You can also improve performance by tiering the data. All your storage assets are managed as a common pool of storage and continually monitored as to their performance. The auto-tiering technology migrates the most frequently-used data—which generally needs higher performance—onto the fastest devices. Likewise, less frequently-used data typically gets demoted to higher capacity but lower-performance devices.
Auto-tiering uses tiering profiles that dictate both the initial allocation and subsequent migration dynamics. A user can go with the standard set of default profiles or can create custom profiles for specific application access patterns. However you do it, you get the performance and capacity utilisation benefits of tiering from all your devices, regardless of manufacturer.

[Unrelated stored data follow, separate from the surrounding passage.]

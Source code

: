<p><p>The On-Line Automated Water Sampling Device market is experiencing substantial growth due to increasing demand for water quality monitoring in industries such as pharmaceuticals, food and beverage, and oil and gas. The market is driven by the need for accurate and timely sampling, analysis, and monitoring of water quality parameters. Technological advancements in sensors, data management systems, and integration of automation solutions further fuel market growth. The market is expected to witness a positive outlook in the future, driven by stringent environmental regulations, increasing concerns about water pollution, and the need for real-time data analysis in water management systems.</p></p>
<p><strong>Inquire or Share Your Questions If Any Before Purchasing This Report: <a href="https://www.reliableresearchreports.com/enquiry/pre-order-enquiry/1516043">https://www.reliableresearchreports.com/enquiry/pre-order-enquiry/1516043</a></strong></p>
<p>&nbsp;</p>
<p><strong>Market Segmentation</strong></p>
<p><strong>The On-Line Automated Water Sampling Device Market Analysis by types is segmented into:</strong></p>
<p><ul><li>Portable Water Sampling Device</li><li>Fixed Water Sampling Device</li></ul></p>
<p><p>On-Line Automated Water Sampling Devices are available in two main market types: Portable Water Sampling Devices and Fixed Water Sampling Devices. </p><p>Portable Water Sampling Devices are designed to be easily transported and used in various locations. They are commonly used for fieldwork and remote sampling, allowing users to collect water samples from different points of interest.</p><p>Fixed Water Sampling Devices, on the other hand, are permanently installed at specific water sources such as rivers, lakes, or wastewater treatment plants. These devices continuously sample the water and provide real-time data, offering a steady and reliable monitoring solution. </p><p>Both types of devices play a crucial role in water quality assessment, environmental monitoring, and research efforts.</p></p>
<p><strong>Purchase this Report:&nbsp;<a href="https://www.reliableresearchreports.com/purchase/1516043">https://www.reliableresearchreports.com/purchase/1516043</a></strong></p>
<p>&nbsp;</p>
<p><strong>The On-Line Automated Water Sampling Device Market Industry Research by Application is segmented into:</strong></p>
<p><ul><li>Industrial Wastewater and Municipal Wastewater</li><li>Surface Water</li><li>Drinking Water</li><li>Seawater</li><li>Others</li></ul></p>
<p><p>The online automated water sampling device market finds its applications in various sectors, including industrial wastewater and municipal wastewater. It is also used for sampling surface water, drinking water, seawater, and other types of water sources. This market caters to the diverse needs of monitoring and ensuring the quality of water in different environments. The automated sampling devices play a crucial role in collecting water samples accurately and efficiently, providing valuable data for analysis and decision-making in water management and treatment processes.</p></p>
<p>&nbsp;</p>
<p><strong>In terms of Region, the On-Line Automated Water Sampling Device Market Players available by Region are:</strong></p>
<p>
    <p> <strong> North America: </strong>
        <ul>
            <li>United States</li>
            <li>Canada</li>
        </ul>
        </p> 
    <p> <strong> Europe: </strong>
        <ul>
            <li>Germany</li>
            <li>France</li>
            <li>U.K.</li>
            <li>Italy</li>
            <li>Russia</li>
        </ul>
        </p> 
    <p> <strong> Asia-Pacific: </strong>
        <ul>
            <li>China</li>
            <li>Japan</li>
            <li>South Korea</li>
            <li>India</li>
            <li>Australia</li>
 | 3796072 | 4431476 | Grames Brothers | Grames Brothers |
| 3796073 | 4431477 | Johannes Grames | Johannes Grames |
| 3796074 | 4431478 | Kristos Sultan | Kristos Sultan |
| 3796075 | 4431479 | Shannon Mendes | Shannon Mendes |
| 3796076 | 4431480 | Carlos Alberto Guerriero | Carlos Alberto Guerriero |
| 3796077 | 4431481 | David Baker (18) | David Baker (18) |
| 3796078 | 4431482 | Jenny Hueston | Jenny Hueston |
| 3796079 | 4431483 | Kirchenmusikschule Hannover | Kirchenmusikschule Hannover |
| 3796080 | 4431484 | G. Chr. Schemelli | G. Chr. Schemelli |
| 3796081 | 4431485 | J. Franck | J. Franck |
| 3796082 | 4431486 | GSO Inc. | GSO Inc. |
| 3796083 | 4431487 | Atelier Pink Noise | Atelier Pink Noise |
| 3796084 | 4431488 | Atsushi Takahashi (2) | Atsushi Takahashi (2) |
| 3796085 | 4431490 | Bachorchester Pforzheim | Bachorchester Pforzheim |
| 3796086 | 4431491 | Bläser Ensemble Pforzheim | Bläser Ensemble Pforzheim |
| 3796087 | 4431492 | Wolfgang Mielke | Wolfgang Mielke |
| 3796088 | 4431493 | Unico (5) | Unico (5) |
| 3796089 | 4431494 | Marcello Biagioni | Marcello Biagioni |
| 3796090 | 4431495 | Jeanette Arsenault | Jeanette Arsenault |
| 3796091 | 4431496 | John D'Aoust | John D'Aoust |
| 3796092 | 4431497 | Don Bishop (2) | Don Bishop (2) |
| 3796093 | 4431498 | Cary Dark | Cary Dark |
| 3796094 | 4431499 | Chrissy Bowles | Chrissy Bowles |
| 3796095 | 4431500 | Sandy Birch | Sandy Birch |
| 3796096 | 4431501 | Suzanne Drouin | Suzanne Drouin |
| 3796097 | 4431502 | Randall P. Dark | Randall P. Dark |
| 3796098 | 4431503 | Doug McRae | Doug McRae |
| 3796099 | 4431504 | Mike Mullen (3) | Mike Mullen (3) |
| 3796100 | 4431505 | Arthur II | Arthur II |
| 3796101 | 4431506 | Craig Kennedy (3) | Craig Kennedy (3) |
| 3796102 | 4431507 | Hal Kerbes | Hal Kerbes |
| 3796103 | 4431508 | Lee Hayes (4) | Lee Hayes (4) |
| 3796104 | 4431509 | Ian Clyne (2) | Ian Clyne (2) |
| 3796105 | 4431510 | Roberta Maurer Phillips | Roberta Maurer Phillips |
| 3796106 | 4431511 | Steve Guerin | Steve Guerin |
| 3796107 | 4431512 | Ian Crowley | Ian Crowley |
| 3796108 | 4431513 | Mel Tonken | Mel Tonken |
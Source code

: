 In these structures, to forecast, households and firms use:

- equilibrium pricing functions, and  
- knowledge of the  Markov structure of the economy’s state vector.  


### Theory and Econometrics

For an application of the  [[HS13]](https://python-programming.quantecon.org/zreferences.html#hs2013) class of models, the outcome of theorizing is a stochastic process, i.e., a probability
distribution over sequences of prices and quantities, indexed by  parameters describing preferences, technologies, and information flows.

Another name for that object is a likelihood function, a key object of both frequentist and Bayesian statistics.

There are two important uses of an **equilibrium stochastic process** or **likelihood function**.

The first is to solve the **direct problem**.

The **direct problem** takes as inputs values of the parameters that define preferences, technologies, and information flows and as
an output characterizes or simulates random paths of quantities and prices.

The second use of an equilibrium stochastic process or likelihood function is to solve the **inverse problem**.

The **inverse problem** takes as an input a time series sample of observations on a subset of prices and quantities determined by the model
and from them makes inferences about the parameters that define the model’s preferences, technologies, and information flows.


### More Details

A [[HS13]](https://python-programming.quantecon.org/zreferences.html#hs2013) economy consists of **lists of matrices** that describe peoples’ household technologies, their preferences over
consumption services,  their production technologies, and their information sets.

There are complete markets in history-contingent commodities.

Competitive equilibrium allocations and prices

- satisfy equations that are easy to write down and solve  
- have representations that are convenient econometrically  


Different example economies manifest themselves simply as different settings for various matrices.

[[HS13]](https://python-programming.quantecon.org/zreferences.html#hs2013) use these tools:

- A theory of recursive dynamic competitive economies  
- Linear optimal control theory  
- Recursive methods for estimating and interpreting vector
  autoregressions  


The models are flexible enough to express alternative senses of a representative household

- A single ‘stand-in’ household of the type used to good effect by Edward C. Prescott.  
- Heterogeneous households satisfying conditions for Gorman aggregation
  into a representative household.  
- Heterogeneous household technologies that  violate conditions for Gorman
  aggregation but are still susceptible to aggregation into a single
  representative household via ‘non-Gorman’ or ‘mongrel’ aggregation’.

As new generations of devices appear such as Solid State Disks (SSD), Flash memories and very large capacity disks; these faster or larger capacity devices can simply be added to the available pool of storage devices and assigned a tier. In addition, as devices age, they can be reset to a lower tier often extending their useful life. Many users are interested in deploying SSD technology to gain performance. However, due to the high-cost and their limited write traffic life-cycles there is a clear need for auto-tiering and caching architectures to maximise their efficiency. A storage hypervisor can absorb a good deal of the write traffic thereby extending the useful life of SSDs and, with auto-tiering, only that data that needs the benefits of the high-speed SSD tier are directed there. With the storage hypervisor in place, the system self-tunes and optimises the use of all the storage devices.

Path management.
Finally, a storage hypervisor can greatly reduce the complexity of path management. The software auto-discovers the connections between storage devices and the server(s) it’s running on. It then monitors queue depth to detect congestion and route I/O in a balanced way across all possible routes to the storage in a given virtual pool. With so much reporting and monitoring data available, this allows administrators to get a level of performance across disparate devices from different vendors.
To conclude, virtualisation is not a silver bullet, but, to be fair, it was rarely touted as such either. The negative side-effects can often be mitigated, it just depends on how you approach the main one, which is storage. Do you continue to go along with the hardware manufacturers’ 3-year life cycle approach, buying overpriced hardware that is deliberately not designed to work alongside anyone else’s kit or do you take the view that disk is just disk after all, regardless of who made it? The real value is in the software that manages it and this management can be provided by a storage hypervisor. With the cost of hard drives increasing rapidly due to the floods in Thailand in 2011, never has it been more important to give yourself choice.